Korean American billionaire businesswoman

Thai Lee (born 1958) is a Thai-born Korean-American billionaire businesswoman, the co-owner, CEO and president of SHI International, reported by Forbes to be the largest woman-owned business in the US in 2012. In May 2025, she was worth US$5.8 billion. She is a member of the board of directors of the Committee for Human Rights in North Korea.

==Early years==
Thai Lee was born in 1958 in Bangkok, Thailand, but spent most of her childhood in South Korea. Her family moved frequently due to her father's job as a Korean economist promoting South Korea's postwar development plan. Lee moved to the United States in her teens and attended high school in Amherst. She attended Amherst College in Amherst, Massachusetts, earning a double major BA in biology and economics in 1980. She followed in the footsteps of her father, who was the first Korean student to graduate from Amherst College in 1950. Lee went on to earn an MBA from Harvard Business School in 1985. She was the first Korean woman to graduate from the business school. Lee served as the first female president of the Amherst College Alumni Society from 2004 to 2005.

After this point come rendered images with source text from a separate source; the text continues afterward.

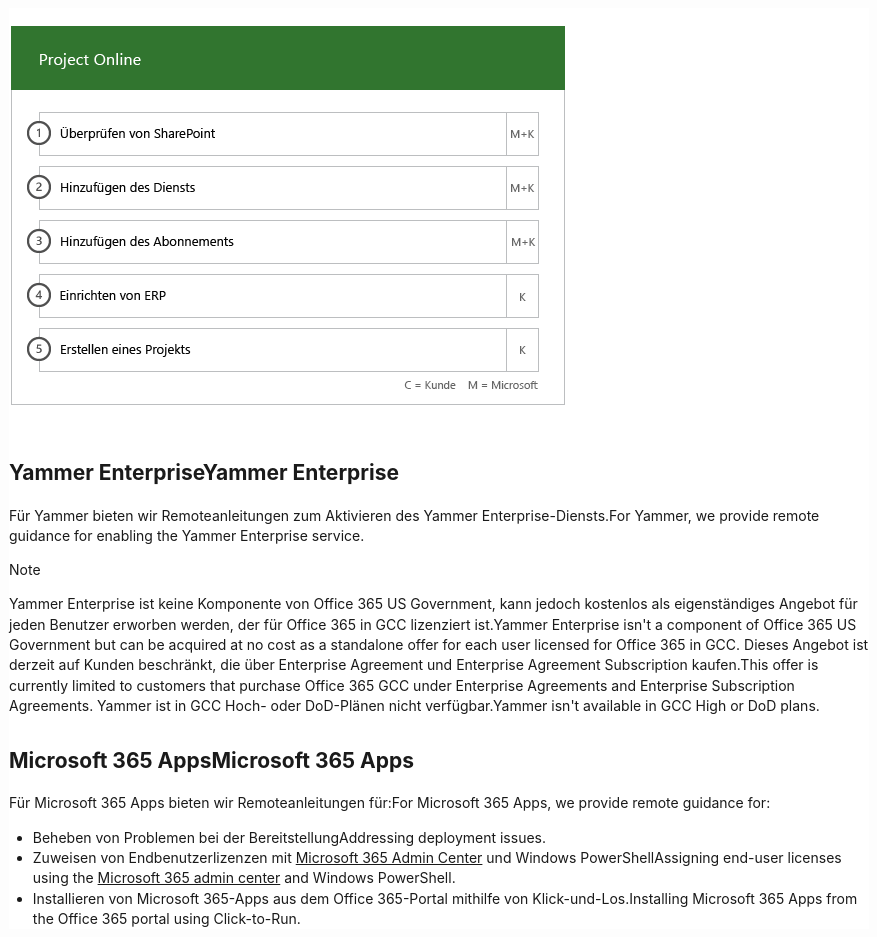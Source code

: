 ![Schritte, die während der Aktivierungsphase für Project Online auftreten](media/d8dd7d31-1df6-4df4-a1aa-4dbdd34b973e.png)
  
## <a name="yammer-enterprise"></a><span data-ttu-id="636d9-238">Yammer Enterprise</span><span class="sxs-lookup"><span data-stu-id="636d9-238">Yammer Enterprise</span></span>

<span data-ttu-id="636d9-239">Für Yammer bieten wir Remoteanleitungen zum Aktivieren des Yammer Enterprise-Diensts.</span><span class="sxs-lookup"><span data-stu-id="636d9-239">For Yammer, we provide remote guidance for enabling the Yammer Enterprise service.</span></span>

> [!NOTE]
> <span data-ttu-id="636d9-240">Yammer Enterprise ist keine Komponente von Office 365 US Government, kann jedoch kostenlos als eigenständiges Angebot für jeden Benutzer erworben werden, der für Office 365 in GCC lizenziert ist.</span><span class="sxs-lookup"><span data-stu-id="636d9-240">Yammer Enterprise isn't a component of Office 365 US Government but can be acquired at no cost as a standalone offer for each user licensed for Office 365 in GCC.</span></span> <span data-ttu-id="636d9-241">Dieses Angebot ist derzeit auf Kunden beschränkt, die über Enterprise Agreement und Enterprise Agreement Subscription kaufen.</span><span class="sxs-lookup"><span data-stu-id="636d9-241">This offer is currently limited to customers that purchase Office 365 GCC under Enterprise Agreements and Enterprise Subscription Agreements.</span></span> <span data-ttu-id="636d9-242">Yammer ist in GCC Hoch- oder DoD-Plänen nicht verfügbar.</span><span class="sxs-lookup"><span data-stu-id="636d9-242">Yammer isn't available in GCC High or DoD plans.</span></span> 
  
## <a name="microsoft-365-apps"></a><span data-ttu-id="636d9-243">Microsoft 365 Apps</span><span class="sxs-lookup"><span data-stu-id="636d9-243">Microsoft 365 Apps</span></span>

<span data-ttu-id="636d9-244">Für Microsoft 365 Apps bieten wir Remoteanleitungen für:</span><span class="sxs-lookup"><span data-stu-id="636d9-244">For Microsoft 365 Apps, we provide remote guidance for:</span></span> 
- <span data-ttu-id="636d9-245">Beheben von Problemen bei der Bereitstellung</span><span class="sxs-lookup"><span data-stu-id="636d9-245">Addressing deployment issues.</span></span>    
- <span data-ttu-id="636d9-246">Zuweisen von Endbenutzerlizenzen mit [Microsoft 365 Admin Center](https://go.microsoft.com/fwlink/?linkid=2032704) und Windows PowerShell</span><span class="sxs-lookup"><span data-stu-id="636d9-246">Assigning end-user licenses using the [Microsoft 365 admin center](https://go.microsoft.com/fwlink/?linkid=2032704) and Windows PowerShell.</span></span>    
- <span data-ttu-id="636d9-247">Installieren von Microsoft 365-Apps aus dem Office 365-Portal mithilfe von Klick-und-Los.</span><span class="sxs-lookup"><span data-stu-id="636d9-247">Installing Microsoft 365 Apps from the Office 365 portal using Click-to-Run.</span></span>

==Awards and recognition==
- Life trustee, Amherst College
- Former president, Amherst College Alumni Society
- Harvard University, Dean's Advisory Board
- Distinguished Alumni Award, Harvard Business School
- Ernst & Young's Entrepreneur of the Year in 2012
- Trustee emeritus, Amherst College
- Harvard Business School, 2013 Alumni Achievement Award

==Family==
In 1989, Lee married Leo Koguan, a Columbia University graduate, New York Law School-educated lawyer and the co-founder and chairman of SHI. They divorced in 2002.

She has two children. She lives in Austin, Texas.